Dans les deux cas, un biais d’attribution est à l’oeuvre. Mais on ne peut réellement parler de biais que si la propension à favoriser des facteurs externes ou des facteurs internes est systématique – ou en tout cas largement dominante – et que l’on est incapable de tenir compte de toutes les données disponibles.
Il existe deux types principaux de biais d’attribution.

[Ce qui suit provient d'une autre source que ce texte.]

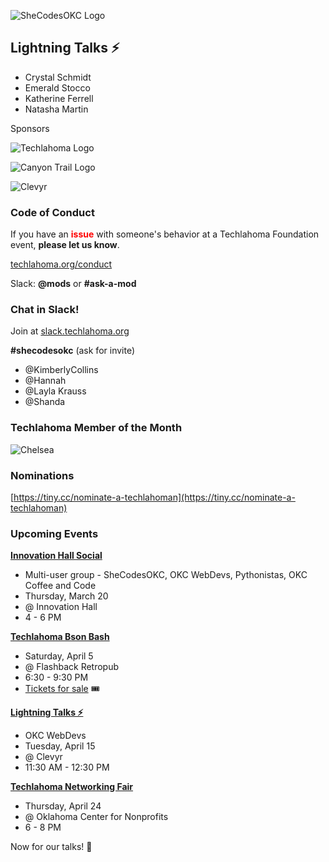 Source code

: ![SheCodesOKC Logo](https://personal-k8s-main-space.nyc3.digitaloceanspaces.com/simpleslides.dev/user-uploads/40/01HSMEQDP64ABGZHRHE3FY86BS.png)

## Lightning Talks ⚡
* Crystal Schmidt
* Emerald Stocco
* Katherine Ferrell
* Natasha Martin

Sponsors

![Techlahoma Logo](https://personal-k8s-main-space.nyc3.digitaloceanspaces.com/simpleslides.dev/user-uploads/38/01HSMEHB913M3M3NFF1ZQE0KY7.png)

![Canyon Trail Logo](https://personal-k8s-main-space.nyc3.digitaloceanspaces.com/simpleslides.dev/user-uploads/39/01HSMEJ54758WV0XX7TVZ42Z48.png)

![Clevyr](https://personal-k8s-main-space.nyc3.digitaloceanspaces.com/simpleslides.dev/user-uploads/36/01HSME9XYP9DPZE96G9EQA2146.png)


### Code of Conduct

If you have an <span style="color: red;">**issue**</span> with someone's behavior at a Techlahoma Foundation event, **please let us know**.  

[techlahoma.org/conduct](https://techlahoma.org/conduct)

Slack: **@mods** or **#ask-a-mod**

### Chat in Slack!

Join at [slack.techlahoma.org](https://slack.techlahoma.org)

**#shecodesokc** (ask for invite)
- @KimberlyCollins
- @Hannah 
- @Layla Krauss
- @Shanda

### Techlahoma Member of the Month

![Chelsea](https://www.techlahoma.org/wp-content/uploads/2025/02/Member-of-the-Month_-_February-2025_-_Chelsea-Haldane.jpg)

### Nominations

[https://tiny.cc/nominate-a-techlahoman](https://tiny.cc/nominate-a-techlahoman)

### Upcoming Events

**[Innovation Hall Social](https://www.meetup.com/shecodesokc/events/306402305/?eventOrigin=group_events_list)**
* Multi-user group - SheCodesOKC, OKC WebDevs, Pythonistas, OKC Coffee and Code
* Thursday, March 20
* @ Innovation Hall
* 4 - 6 PM

**[Techlahoma Bson Bash](https://events.humanitix.com/json-bson-bash?c=website)**
* Saturday, April 5
* @ Flashback Retropub
* 6:30 - 9:30 PM
* [Tickets for sale](https://events.humanitix.com/json-bson-bash?c=website) 🎟

**[Lightning Talks ⚡](https://www.meetup.com/okcwebdevs/events/306399525/?eventOrigin=network_page)**
* OKC WebDevs
* Tuesday, April 15
* @ Clevyr
* 11:30 AM - 12:30 PM

**[Techlahoma Networking Fair](https://www.meetup.com/oklahoma-city-techlahoma/events/306440006/?eventOrigin=network_page)**
* Thursday, April 24
* @ Oklahoma Center for Nonprofits
* 6 - 8 PM

Now for our talks! 🎉
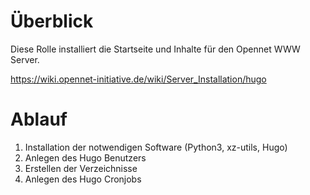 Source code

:# Überblick
Diese Rolle installiert die Startseite und Inhalte für den Opennet WWW Server.

https://wiki.opennet-initiative.de/wiki/Server_Installation/hugo

# Ablauf

1. Installation der notwendigen Software (Python3, xz-utils, Hugo)
2. Anlegen des Hugo Benutzers
3. Erstellen der Verzeichnisse
4. Anlegen des Hugo Cronjobs
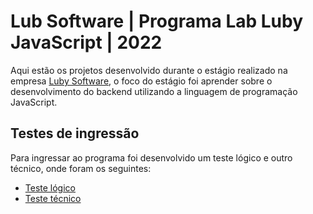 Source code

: # Lub Software | Programa Lab Luby JavaScript | 2022
Aqui estão os projetos desenvolvido durante o estágio realizado na empresa [Luby Software](https://luby.com.br/), o foco do estágio foi aprender sobre o desenvolvimento do backend utilizando a linguagem de programação JavaScript.

## Testes de ingressão
Para ingressar ao programa foi desenvolvido um teste lógico e outro técnico, onde foram os seguintes:
  * [Teste lógico](https://github.com/deibsoncogo/LabLuby/tree/master/backend/TesteLogicoLabLuby)
  * [Teste técnico](https://github.com/deibsoncogo/LabLuby/tree/master/backend/TesteTecnicoLabLuby)
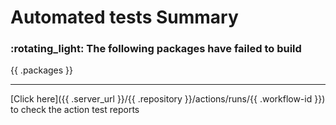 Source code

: <h1> Automated tests Summary</h1>
<h3><strong>:rotating_light:</strong> The following packages have failed to build</h3>

{{ .packages }}
___

[Click here]({{ .server_url }}/{{ .repository }}/actions/runs/{{ .workflow-id }}) to check the action test reports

Biais d’attribution fondamentale
Ce biais intervient lorsqu’un individu privilégie fortement l’interne à l’externe. Ainsi, si votre neveu échoue à un examen, vous allez en conclure qu’il est paresseux… Et/ou pas très intelligent. Tout en étant incapable de prendre en compte d’autres éléments situationnels (par exemple, une rupture amoureuse la veille du partiel), ou en tout cas en ne leur accordant pas suffisamment de poids par rapport à la réalité.
Biais d’attribution situationnelle
Ici, c’est l’inverse : la réussite à l’examen sera expliquée uniquement comme étant le résultat d’un concours de circonstances (par exemple, “ils ont donné le diplôme à tout le monde cette année”), ou de privilèges (“c’est un fils de prof”), en écartant le travail, les efforts, l’intelligence, et toutes les autres caractéristiques personnelles qui ont contribué au succès en question.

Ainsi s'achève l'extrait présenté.